* [WORK REQUEST]:
I'd like every line from the material below that has "conclusão" in it.

————

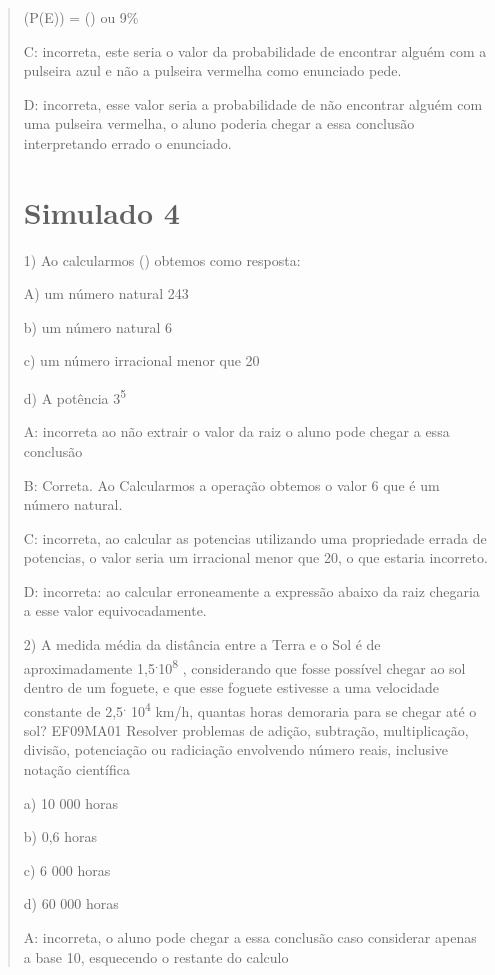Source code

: \begin{quote}
\begin{escolha}
(P(E)) = () ou 9\%

C: incorreta, este seria o valor da probabilidade de encontrar alguém
com a pulseira azul e não a pulseira vermelha como enunciado pede.

D: incorreta, esse valor seria a probabilidade de não encontrar alguém
com uma pulseira vermelha, o aluno poderia chegar a essa conclusão
interpretando errado o enunciado.

\section{Simulado 4}

1) Ao calcularmos () obtemos como resposta:

A) um número natural 243

b) um número natural 6

c) um número irracional menor que 20

d) A potência 3\textsuperscript{5}

A: incorreta ao não extrair o valor da raiz o aluno pode chegar a essa
conclusão

B: Correta. Ao Calcularmos a operação obtemos o valor 6 que é um número
natural.

C: incorreta, ao calcular as potencias utilizando uma propriedade errada
de potencias, o valor seria um irracional menor que 20, o que estaria
incorreto.

D: incorreta: ao calcular erroneamente a expressão abaixo da raiz
chegaria a esse valor equivocadamente.

2) A medida média da distância entre a Terra e o Sol é de
aproximadamente 1,5\textsuperscript{.}10\textsuperscript{8} ,
considerando que fosse possível chegar ao sol dentro de um foguete, e
que esse foguete estivesse a uma velocidade constante de
2,5\textsuperscript{.} 10\textsuperscript{4} km/h, quantas horas
demoraria para se chegar até o sol? EF09MA01 Resolver problemas de
adição, subtração, multiplicação, divisão, potenciação ou radiciação
envolvendo número reais, inclusive notação científica

a) 10 000 horas

b) 0,6 horas

c) 6 000 horas

d) 60 000 horas

A: incorreta, o aluno pode chegar a essa conclusão caso considerar
apenas a base 10, esquecendo o restante do calculo


\end{escolha}
\end{quote}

————

* [ANSWER FOR THE TASK]:
com uma pulseira vermelha, o aluno poderia chegar a essa conclusão
conclusão
A: incorreta, o aluno pode chegar a essa conclusão caso considerar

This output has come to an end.